You might also explain how (as in the example from Amnesty) demolishing Arab homes while building yet more colonists aids the situation (unless of course you think its a good solution to just expel them all) .
If you want me to defend the West Bank settlers, I am not going to, I told you that a long time ago.

The settlers, of course, do believe that expelling them all is what it will come down to in the end. Maybe they are right, but I am not prepared to go that far as of yet.
However as Hamas, Islamic Jihad, Hezbollah are all groups founded in the 1980's, perhaps somebody might sit down think that the slow drip ethnic cleansing is in fact counter-productive.
The militants change names, breaking away from old groups to form new groups, over questions of tactics or just ego-fights over who is top dog; the "movement" has always been more than a little bit "chaotic", another thing that doesn't change. Hamas claims to be the institutional continuation of Ikhwan, from the 1930's; but the Ikhwan veterans were rather moribund during the 1960's and 1970's.

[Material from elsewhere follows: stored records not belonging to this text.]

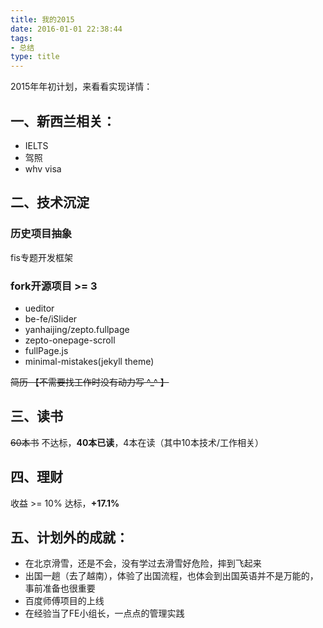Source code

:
```yaml
---
title: 我的2015
date: 2016-01-01 22:38:44
tags:
- 总结
type: title
---
```


2015年年初计划，来看看实现详情：

## 一、新西兰相关：

* <i class="fa fa-check-square-o"></i> IELTS
* <i class="fa fa-check-square-o"></i> 驾照
* <i class="fa fa-check-square-o"></i> whv visa

## 二、技术沉淀

### 历史项目抽象
<i class="fa fa-check-square-o"></i> fis专题开发框架

### fork开源项目 >= 3

* <i class="fa fa-check-square-o"></i> ueditor
* <i class="fa fa-check-square-o"></i> be-fe/iSlider
* <i class="fa fa-check-square-o"></i> yanhaijing/zepto.fullpage
* <i class="fa fa-check-square-o"></i> zepto-onepage-scroll
* <i class="fa fa-check-square-o"></i> fullPage.js
* <i class="fa fa-check-square-o"></i> minimal-mistakes(jekyll theme)

<i class="fa fa-square-o"></i> ~~简历 【不需要找工作时没有动力写 ^_^ 】~~

## 三、读书
~~<i class="fa fa-square-o"></i> 60本书~~
不达标，**40本已读**，4本在读（其中10本技术/工作相关）

## 四、理财
收益 >= 10%
<i class="fa fa-check-square-o"></i> 达标，**+17.1%**

## 五、计划外的成就：

* <i class="fa fa-check-square-o"></i> 在北京滑雪，还是不会，没有学过去滑雪好危险，摔到飞起来
* <i class="fa fa-check-square-o"></i> 出国一趟（去了越南），体验了出国流程，也体会到出国英语并不是万能的，事前准备也很重要
* <i class="fa fa-check-square-o"></i> 百度师傅项目的上线
* <i class="fa fa-check-square-o"></i> 在经验当了FE小组长，一点点的管理实践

What they call themselves nowadays doesn't really matter anyway. Saiqa used to launch a lot more rockets than Hamas or Hezbollah ever have managed to.
Nodinia
04-04-2008, 23:26
No, the alternative to violence is a dismantling of settlements and creation of an independent Palestinian state. Stopping the violence FIRST is an absolute pre-requisite: it always has been (in 1949-51, the price of UN recognition of the Palestinian state was accepting the cease-fire, but they chose statelessness)..

...which again seems to equate settlements to army bases or fixed items. It rather ignores their growth, and their different nature.


You (and Southnesia) have spoken of occasions when the rocket-launches etc. have stopped temporarily-- but the Palestinians were still stockpiling for future attacks. )..

According to you. However we do know for an absolute fact that every ceasefire has seen a massive increase in settlement expansion.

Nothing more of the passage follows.